A faithful transcription of all the data is required.

#### Source material
-=-=-=-=-

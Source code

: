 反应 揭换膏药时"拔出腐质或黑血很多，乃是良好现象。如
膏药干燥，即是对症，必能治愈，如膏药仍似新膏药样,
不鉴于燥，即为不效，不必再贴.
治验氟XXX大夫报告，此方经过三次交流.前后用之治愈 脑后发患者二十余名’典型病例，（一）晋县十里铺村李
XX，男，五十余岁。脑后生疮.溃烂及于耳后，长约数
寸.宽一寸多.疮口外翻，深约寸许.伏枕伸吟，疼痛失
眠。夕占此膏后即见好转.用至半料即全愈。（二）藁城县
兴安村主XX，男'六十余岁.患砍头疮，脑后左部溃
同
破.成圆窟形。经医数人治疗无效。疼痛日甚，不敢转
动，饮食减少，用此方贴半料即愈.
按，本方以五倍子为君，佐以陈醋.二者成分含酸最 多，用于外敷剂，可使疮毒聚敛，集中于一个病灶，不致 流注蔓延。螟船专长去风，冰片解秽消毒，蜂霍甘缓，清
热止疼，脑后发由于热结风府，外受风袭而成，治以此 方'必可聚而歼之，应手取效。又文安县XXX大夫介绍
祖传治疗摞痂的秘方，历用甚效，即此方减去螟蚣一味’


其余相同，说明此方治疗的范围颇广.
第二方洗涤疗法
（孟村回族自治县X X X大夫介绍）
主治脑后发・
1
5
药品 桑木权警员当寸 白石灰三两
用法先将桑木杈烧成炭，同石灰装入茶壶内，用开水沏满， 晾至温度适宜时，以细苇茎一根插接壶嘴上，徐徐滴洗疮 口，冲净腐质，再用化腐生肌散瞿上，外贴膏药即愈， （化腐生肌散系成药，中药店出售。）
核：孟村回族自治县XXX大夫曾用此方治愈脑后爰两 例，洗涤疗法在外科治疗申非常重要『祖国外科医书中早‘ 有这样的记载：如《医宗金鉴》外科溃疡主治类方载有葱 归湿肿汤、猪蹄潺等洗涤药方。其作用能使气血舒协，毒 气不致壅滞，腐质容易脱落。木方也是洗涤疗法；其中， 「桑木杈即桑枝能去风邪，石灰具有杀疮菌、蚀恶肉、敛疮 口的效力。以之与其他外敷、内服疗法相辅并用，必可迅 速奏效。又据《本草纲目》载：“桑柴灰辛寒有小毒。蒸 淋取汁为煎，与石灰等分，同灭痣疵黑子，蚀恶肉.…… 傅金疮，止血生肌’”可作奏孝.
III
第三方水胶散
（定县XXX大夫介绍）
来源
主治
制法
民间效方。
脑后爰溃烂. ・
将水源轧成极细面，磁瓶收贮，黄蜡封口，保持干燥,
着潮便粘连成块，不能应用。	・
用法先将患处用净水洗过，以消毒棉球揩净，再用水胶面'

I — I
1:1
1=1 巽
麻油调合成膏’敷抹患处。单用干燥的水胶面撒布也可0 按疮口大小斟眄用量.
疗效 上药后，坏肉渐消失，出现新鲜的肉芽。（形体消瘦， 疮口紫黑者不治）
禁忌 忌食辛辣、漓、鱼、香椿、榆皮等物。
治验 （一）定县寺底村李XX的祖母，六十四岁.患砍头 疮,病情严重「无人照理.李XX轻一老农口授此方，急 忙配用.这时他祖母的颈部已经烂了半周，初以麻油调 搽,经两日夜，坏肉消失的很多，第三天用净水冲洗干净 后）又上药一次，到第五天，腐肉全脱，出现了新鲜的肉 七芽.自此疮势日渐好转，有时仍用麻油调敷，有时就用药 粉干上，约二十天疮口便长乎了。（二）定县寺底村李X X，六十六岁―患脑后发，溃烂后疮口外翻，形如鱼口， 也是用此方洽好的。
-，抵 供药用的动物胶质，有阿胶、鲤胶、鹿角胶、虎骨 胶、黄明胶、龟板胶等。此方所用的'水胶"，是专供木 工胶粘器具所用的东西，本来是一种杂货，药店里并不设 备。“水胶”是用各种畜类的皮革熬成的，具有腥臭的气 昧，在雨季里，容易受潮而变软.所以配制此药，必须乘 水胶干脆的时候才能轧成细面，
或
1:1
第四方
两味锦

-=-=-=-=-

#### Reply
Source code

: 反应 揭换膏药时"拔出腐质或黑血很多，乃是良好现象。如
膏药干燥，即是对症，必能治愈，如膏药仍似新膏药样,
不鉴于燥，即为不效，不必再贴.
治验氟XXX大夫报告，此方经过三次交流.前后用之治愈 脑后发患者二十余名’典型病例，（一）晋县十里铺村李
XX，男，五十余岁。脑后生疮.溃烂及于耳后，长约数
寸.宽一寸多.疮口外翻，深约寸许.伏枕伸吟，疼痛失
眠。夕占此膏后即见好转.用至半料即全愈。（二）藁城县
兴安村主XX，男'六十余岁.患砍头疮，脑后左部溃
同
破.成圆窟形。经医数人治疗无效。疼痛日甚，不敢转
动，饮食减少，用此方贴半料即愈.
按，本方以五倍子为君，佐以陈醋.二者成分含酸最 多，用于外敷剂，可使疮毒聚敛，集中于一个病灶，不致 流注蔓延。螟船专长去风，冰片解秽消毒，蜂霍甘缓，清
热止疼，脑后发由于热结风府，外受风袭而成，治以此 方'必可聚而歼之，应手取效。又文安县XXX大夫介绍
祖传治疗摞痂的秘方，历用甚效，即此方减去螟蚣一味’


其余相同，说明此方治疗的范围颇广.
第二方洗涤疗法
（孟村回族自治县X X X大夫介绍）
主治脑后发・
1
5
药品 桑木权警员当寸 白石灰三两
用法先将桑木杈烧成炭，同石灰装入茶壶内，用开水沏满， 晾至温度适宜时，以细苇茎一根插接壶嘴上，徐徐滴洗疮 口，冲净腐质，再用化腐生肌散瞿上，外贴膏药即愈， （化腐生肌散系成药，中药店出售。）
核：孟村回族自治县XXX大夫曾用此方治愈脑后爰两 例，洗涤疗法在外科治疗申非常重要『祖国外科医书中早‘ 有这样的记载：如《医宗金鉴》外科溃疡主治类方载有葱 归湿肿汤、猪蹄潺等洗涤药方。其作用能使气血舒协，毒 气不致壅滞，腐质容易脱落。木方也是洗涤疗法；其中， 「桑木杈即桑枝能去风邪，石灰具有杀疮菌、蚀恶肉、敛疮 口的效力。以之与其他外敷、内服疗法相辅并用，必可迅 速奏效。又据《本草纲目》载：“桑柴灰辛寒有小毒。蒸 淋取汁为煎，与石灰等分，同灭痣疵黑子，蚀恶肉.…… 傅金疮，止血生肌’”可作奏孝.
III
第三方水胶散
（定县XXX大夫介绍）
来源
主治
制法
民间效方。
脑后爰溃烂. ・
将水源轧成极细面，磁瓶收贮，黄蜡封口，保持干燥,
着潮便粘连成块，不能应用。	・
用法先将患处用净水洗过，以消毒棉球揩净，再用水胶面'

I — I
1:1
1=1 巽
麻油调合成膏’敷抹患处。单用干燥的水胶面撒布也可0 按疮口大小斟眄用量.
疗效 上药后，坏肉渐消失，出现新鲜的肉芽。（形体消瘦， 疮口紫黑者不治）
禁忌 忌食辛辣、漓、鱼、香椿、榆皮等物。
治验 （一）定县寺底村李XX的祖母，六十四岁.患砍头 疮,病情严重「无人照理.李XX轻一老农口授此方，急 忙配用.这时他祖母的颈部已经烂了半周，初以麻油调 搽,经两日夜，坏肉消失的很多，第三天用净水冲洗干净 后）又上药一次，到第五天，腐肉全脱，出现了新鲜的肉 七芽.自此疮势日渐好转，有时仍用麻油调敷，有时就用药 粉干上，约二十天疮口便长乎了。（二）定县寺底村李X X，六十六岁―患脑后发，溃烂后疮口外翻，形如鱼口， 也是用此方洽好的。
-，抵 供药用的动物胶质，有阿胶、鲤胶、鹿角胶、虎骨 胶、黄明胶、龟板胶等。此方所用的'水胶"，是专供木 工胶粘器具所用的东西，本来是一种杂货，药店里并不设 备。“水胶”是用各种畜类的皮革熬成的，具有腥臭的气 昧，在雨季里，容易受潮而变软.所以配制此药，必须乘 水胶干脆的时候才能轧成细面，
或
1:1
第四方
两味锦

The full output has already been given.